» **Exercise details**
When you output the records, match them exactly and omit any picture they include.

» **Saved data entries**
____________________

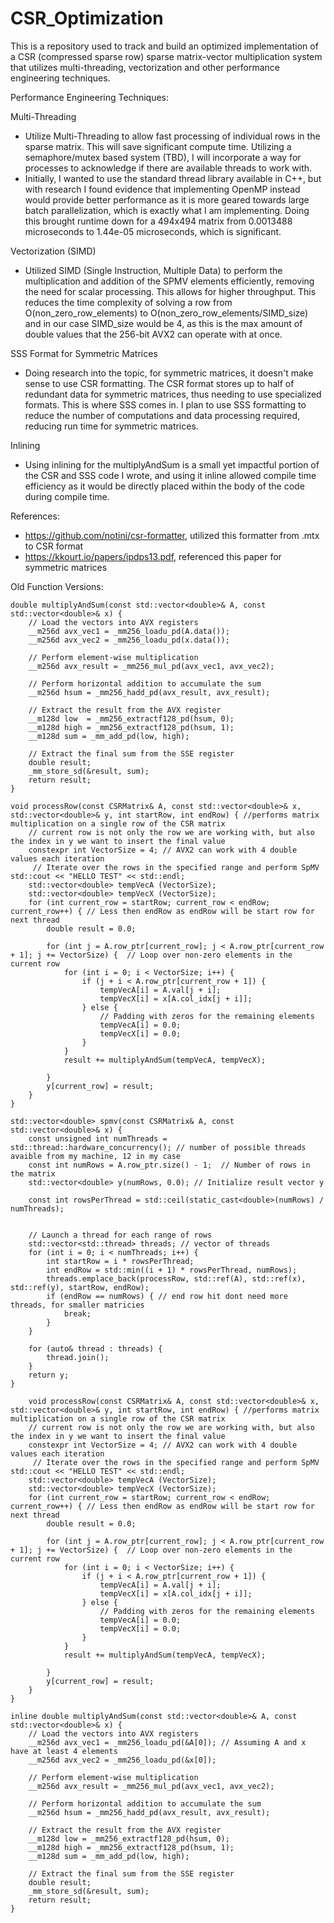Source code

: # CSR_Optimization
This is a repository used to track and build an optimized implementation of a CSR (compressed sparse row) sparse matrix-vector multiplication system that utilizes multi-threading, vectorization and other performance engineering techniques.

Performance Engineering Techniques:

Multi-Threading
- Utilize Multi-Threading to allow fast processing of individual rows in the sparse matrix. This will save significant compute time. Utilizing a semaphore/mutex based system (TBD), I will incorporate a way for processes to acknowledge if there are available threads to work with.
- Initially, I wanted to use the standard thread library available in C++, but with research I found evidence that implementing OpenMP instead would provide better performance as it is more geared towards large batch parallelization, which is exactly what I am implementing. Doing this brought runtime down for a 494x494 matrix from 0.0013488 microseconds to 1.44e-05 microseconds, which is significant.

Vectorization (SIMD)
- Utilized SIMD (Single Instruction, Multiple Data) to perform the multiplication and addition of the SPMV elements efficiently, removing the need for scalar processing. This allows for higher throughput. This reduces the time complexity of solving a row from O(non_zero_row_elements) to O(non_zero_row_elements/SIMD_size) and in our case SIMD_size would be 4, as this is the max amount of double values that the 256-bit AVX2 can operate with at once.

SSS Format for Symmetric Matrices
- Doing research into the topic, for symmetric matrices, it doesn't make sense to use CSR formatting. The CSR format stores up to half of redundant data for symmetric matrices, thus needing to use specialized formats. This is where SSS comes in. I plan to use SSS formatting to reduce the number of computations and data processing required, reducing run time for symmetric matrices.

Inlining
- Using inlining for the multiplyAndSum is a small yet impactful portion of the CSR and SSS code I wrote, and using it inline allowed compile time efficiency as it would be directly placed within the body of the code during compile time.

References:
- https://github.com/notini/csr-formatter, utilized this formatter from .mtx to CSR format
- https://kkourt.io/papers/ipdps13.pdf, referenced this paper for symmetric matrices

Old Function Versions:
```
double multiplyAndSum(const std::vector<double>& A, const std::vector<double>& x) {
    // Load the vectors into AVX registers
    __m256d avx_vec1 = _mm256_loadu_pd(A.data());
    __m256d avx_vec2 = _mm256_loadu_pd(x.data());

    // Perform element-wise multiplication
    __m256d avx_result = _mm256_mul_pd(avx_vec1, avx_vec2);

    // Perform horizontal addition to accumulate the sum
    __m256d hsum = _mm256_hadd_pd(avx_result, avx_result);

    // Extract the result from the AVX register
    __m128d low  = _mm256_extractf128_pd(hsum, 0);
    __m128d high = _mm256_extractf128_pd(hsum, 1);
    __m128d sum = _mm_add_pd(low, high);

    // Extract the final sum from the SSE register
    double result;
    _mm_store_sd(&result, sum);
    return result;
}
```
```
void processRow(const CSRMatrix& A, const std::vector<double>& x, std::vector<double>& y, int startRow, int endRow) { //performs matrix multiplication on a single row of the CSR matrix
    // current row is not only the row we are working with, but also the index in y we want to insert the final value
    constexpr int VectorSize = 4; // AVX2 can work with 4 double values each iteration
     // Iterate over the rows in the specified range and perform SpMV    std::cout << "HELLO TEST" << std::endl; 
    std::vector<double> tempVecA (VectorSize);
    std::vector<double> tempVecX (VectorSize);
    for (int current_row = startRow; current_row < endRow; current_row++) { // Less then endRow as endRow will be start row for next thread
        double result = 0.0;

        for (int j = A.row_ptr[current_row]; j < A.row_ptr[current_row + 1]; j += VectorSize) {  // Loop over non-zero elements in the current row
            for (int i = 0; i < VectorSize; i++) {
                if (j + i < A.row_ptr[current_row + 1]) {
                    tempVecA[i] = A.val[j + i];
                    tempVecX[i] = x[A.col_idx[j + i]];
                } else {
                    // Padding with zeros for the remaining elements
                    tempVecA[i] = 0.0;
                    tempVecX[i] = 0.0;
                }
            }
            result += multiplyAndSum(tempVecA, tempVecX);

        }
        y[current_row] = result;
    }
}
```

```
std::vector<double> spmv(const CSRMatrix& A, const std::vector<double>& x) {
    const unsigned int numThreads = std::thread::hardware_concurrency(); // number of possible threads avaible from my machine, 12 in my case
    const int numRows = A.row_ptr.size() - 1;  // Number of rows in the matrix
    std::vector<double> y(numRows, 0.0); // Initialize result vector y

    const int rowsPerThread = std::ceil(static_cast<double>(numRows) / numThreads);
    

    // Launch a thread for each range of rows
    std::vector<std::thread> threads; // vector of threads
    for (int i = 0; i < numThreads; i++) {
        int startRow = i * rowsPerThread; 
        int endRow = std::min((i + 1) * rowsPerThread, numRows); 
        threads.emplace_back(processRow, std::ref(A), std::ref(x), std::ref(y), startRow, endRow);
        if (endRow == numRows) { // end row hit dont need more threads, for smaller matricies
            break; 
        }
    }

    for (auto& thread : threads) {
        thread.join();
    }
    return y;
}
```

```
    void processRow(const CSRMatrix& A, const std::vector<double>& x, std::vector<double>& y, int startRow, int endRow) { //performs matrix multiplication on a single row of the CSR matrix
    // current row is not only the row we are working with, but also the index in y we want to insert the final value
    constexpr int VectorSize = 4; // AVX2 can work with 4 double values each iteration
     // Iterate over the rows in the specified range and perform SpMV    std::cout << "HELLO TEST" << std::endl; 
    std::vector<double> tempVecA (VectorSize);
    std::vector<double> tempVecX (VectorSize);
    for (int current_row = startRow; current_row < endRow; current_row++) { // Less then endRow as endRow will be start row for next thread
        double result = 0.0;

        for (int j = A.row_ptr[current_row]; j < A.row_ptr[current_row + 1]; j += VectorSize) {  // Loop over non-zero elements in the current row
            for (int i = 0; i < VectorSize; i++) {
                if (j + i < A.row_ptr[current_row + 1]) {
                    tempVecA[i] = A.val[j + i];
                    tempVecX[i] = x[A.col_idx[j + i]];
                } else {
                    // Padding with zeros for the remaining elements
                    tempVecA[i] = 0.0;
                    tempVecX[i] = 0.0;
                }
            }
            result += multiplyAndSum(tempVecA, tempVecX);

        }
        y[current_row] = result;
    }
}

```

```
inline double multiplyAndSum(const std::vector<double>& A, const std::vector<double>& x) {
    // Load the vectors into AVX registers
    __m256d avx_vec1 = _mm256_loadu_pd(&A[0]); // Assuming A and x have at least 4 elements
    __m256d avx_vec2 = _mm256_loadu_pd(&x[0]);

    // Perform element-wise multiplication
    __m256d avx_result = _mm256_mul_pd(avx_vec1, avx_vec2);

    // Perform horizontal addition to accumulate the sum
    __m256d hsum = _mm256_hadd_pd(avx_result, avx_result);

    // Extract the result from the AVX register
    __m128d low = _mm256_extractf128_pd(hsum, 0);
    __m128d high = _mm256_extractf128_pd(hsum, 1);
    __m128d sum = _mm_add_pd(low, high);

    // Extract the final sum from the SSE register
    double result;
    _mm_store_sd(&result, sum);
    return result;
}
```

____________________

» **Final answer**
Source code

: # CSR_Optimization
This is a repository used to track and build an optimized implementation of a CSR (compressed sparse row) sparse matrix-vector multiplication system that utilizes multi-threading, vectorization and other performance engineering techniques.

Performance Engineering Techniques:

Multi-Threading
- Utilize Multi-Threading to allow fast processing of individual rows in the sparse matrix. This will save significant compute time. Utilizing a semaphore/mutex based system (TBD), I will incorporate a way for processes to acknowledge if there are available threads to work with.
- Initially, I wanted to use the standard thread library available in C++, but with research I found evidence that implementing OpenMP instead would provide better performance as it is more geared towards large batch parallelization, which is exactly what I am implementing. Doing this brought runtime down for a 494x494 matrix from 0.0013488 microseconds to 1.44e-05 microseconds, which is significant.

Vectorization (SIMD)
- Utilized SIMD (Single Instruction, Multiple Data) to perform the multiplication and addition of the SPMV elements efficiently, removing the need for scalar processing. This allows for higher throughput. This reduces the time complexity of solving a row from O(non_zero_row_elements) to O(non_zero_row_elements/SIMD_size) and in our case SIMD_size would be 4, as this is the max amount of double values that the 256-bit AVX2 can operate with at once.

SSS Format for Symmetric Matrices
- Doing research into the topic, for symmetric matrices, it doesn't make sense to use CSR formatting. The CSR format stores up to half of redundant data for symmetric matrices, thus needing to use specialized formats. This is where SSS comes in. I plan to use SSS formatting to reduce the number of computations and data processing required, reducing run time for symmetric matrices.

Inlining
- Using inlining for the multiplyAndSum is a small yet impactful portion of the CSR and SSS code I wrote, and using it inline allowed compile time efficiency as it would be directly placed within the body of the code during compile time.

References:
- https://github.com/notini/csr-formatter, utilized this formatter from .mtx to CSR format
- https://kkourt.io/papers/ipdps13.pdf, referenced this paper for symmetric matrices

Old Function Versions:
```
double multiplyAndSum(const std::vector<double>& A, const std::vector<double>& x) {
    // Load the vectors into AVX registers
    __m256d avx_vec1 = _mm256_loadu_pd(A.data());
    __m256d avx_vec2 = _mm256_loadu_pd(x.data());

    // Perform element-wise multiplication
    __m256d avx_result = _mm256_mul_pd(avx_vec1, avx_vec2);

    // Perform horizontal addition to accumulate the sum
    __m256d hsum = _mm256_hadd_pd(avx_result, avx_result);

    // Extract the result from the AVX register
    __m128d low  = _mm256_extractf128_pd(hsum, 0);
    __m128d high = _mm256_extractf128_pd(hsum, 1);
    __m128d sum = _mm_add_pd(low, high);

    // Extract the final sum from the SSE register
    double result;
    _mm_store_sd(&result, sum);
    return result;
}
```
```
void processRow(const CSRMatrix& A, const std::vector<double>& x, std::vector<double>& y, int startRow, int endRow) { //performs matrix multiplication on a single row of the CSR matrix
    // current row is not only the row we are working with, but also the index in y we want to insert the final value
    constexpr int VectorSize = 4; // AVX2 can work with 4 double values each iteration
     // Iterate over the rows in the specified range and perform SpMV    std::cout << "HELLO TEST" << std::endl; 
    std::vector<double> tempVecA (VectorSize);
    std::vector<double> tempVecX (VectorSize);
    for (int current_row = startRow; current_row < endRow; current_row++) { // Less then endRow as endRow will be start row for next thread
        double result = 0.0;

        for (int j = A.row_ptr[current_row]; j < A.row_ptr[current_row + 1]; j += VectorSize) {  // Loop over non-zero elements in the current row
            for (int i = 0; i < VectorSize; i++) {
                if (j + i < A.row_ptr[current_row + 1]) {
                    tempVecA[i] = A.val[j + i];
                    tempVecX[i] = x[A.col_idx[j + i]];
                } else {
                    // Padding with zeros for the remaining elements
                    tempVecA[i] = 0.0;
                    tempVecX[i] = 0.0;
                }
            }
            result += multiplyAndSum(tempVecA, tempVecX);

        }
        y[current_row] = result;
    }
}
```

```
std::vector<double> spmv(const CSRMatrix& A, const std::vector<double>& x) {
    const unsigned int numThreads = std::thread::hardware_concurrency(); // number of possible threads avaible from my machine, 12 in my case
    const int numRows = A.row_ptr.size() - 1;  // Number of rows in the matrix
    std::vector<double> y(numRows, 0.0); // Initialize result vector y

    const int rowsPerThread = std::ceil(static_cast<double>(numRows) / numThreads);
    

    // Launch a thread for each range of rows
    std::vector<std::thread> threads; // vector of threads
    for (int i = 0; i < numThreads; i++) {
        int startRow = i * rowsPerThread; 
        int endRow = std::min((i + 1) * rowsPerThread, numRows); 
        threads.emplace_back(processRow, std::ref(A), std::ref(x), std::ref(y), startRow, endRow);
        if (endRow == numRows) { // end row hit dont need more threads, for smaller matricies
            break; 
        }
    }

    for (auto& thread : threads) {
        thread.join();
    }
    return y;
}
```

```
    void processRow(const CSRMatrix& A, const std::vector<double>& x, std::vector<double>& y, int startRow, int endRow) { //performs matrix multiplication on a single row of the CSR matrix
    // current row is not only the row we are working with, but also the index in y we want to insert the final value
    constexpr int VectorSize = 4; // AVX2 can work with 4 double values each iteration
     // Iterate over the rows in the specified range and perform SpMV    std::cout << "HELLO TEST" << std::endl; 
    std::vector<double> tempVecA (VectorSize);
    std::vector<double> tempVecX (VectorSize);
    for (int current_row = startRow; current_row < endRow; current_row++) { // Less then endRow as endRow will be start row for next thread
        double result = 0.0;

        for (int j = A.row_ptr[current_row]; j < A.row_ptr[current_row + 1]; j += VectorSize) {  // Loop over non-zero elements in the current row
            for (int i = 0; i < VectorSize; i++) {
                if (j + i < A.row_ptr[current_row + 1]) {
                    tempVecA[i] = A.val[j + i];
                    tempVecX[i] = x[A.col_idx[j + i]];
                } else {
                    // Padding with zeros for the remaining elements
                    tempVecA[i] = 0.0;
                    tempVecX[i] = 0.0;
                }
            }
            result += multiplyAndSum(tempVecA, tempVecX);

        }
        y[current_row] = result;
    }
}

```

```
inline double multiplyAndSum(const std::vector<double>& A, const std::vector<double>& x) {
    // Load the vectors into AVX registers
    __m256d avx_vec1 = _mm256_loadu_pd(&A[0]); // Assuming A and x have at least 4 elements
    __m256d avx_vec2 = _mm256_loadu_pd(&x[0]);

    // Perform element-wise multiplication
    __m256d avx_result = _mm256_mul_pd(avx_vec1, avx_vec2);

    // Perform horizontal addition to accumulate the sum
    __m256d hsum = _mm256_hadd_pd(avx_result, avx_result);

    // Extract the result from the AVX register
    __m128d low = _mm256_extractf128_pd(hsum, 0);
    __m128d high = _mm256_extractf128_pd(hsum, 1);
    __m128d sum = _mm_add_pd(low, high);

    // Extract the final sum from the SSE register
    double result;
    _mm_store_sd(&result, sum);
    return result;
}
```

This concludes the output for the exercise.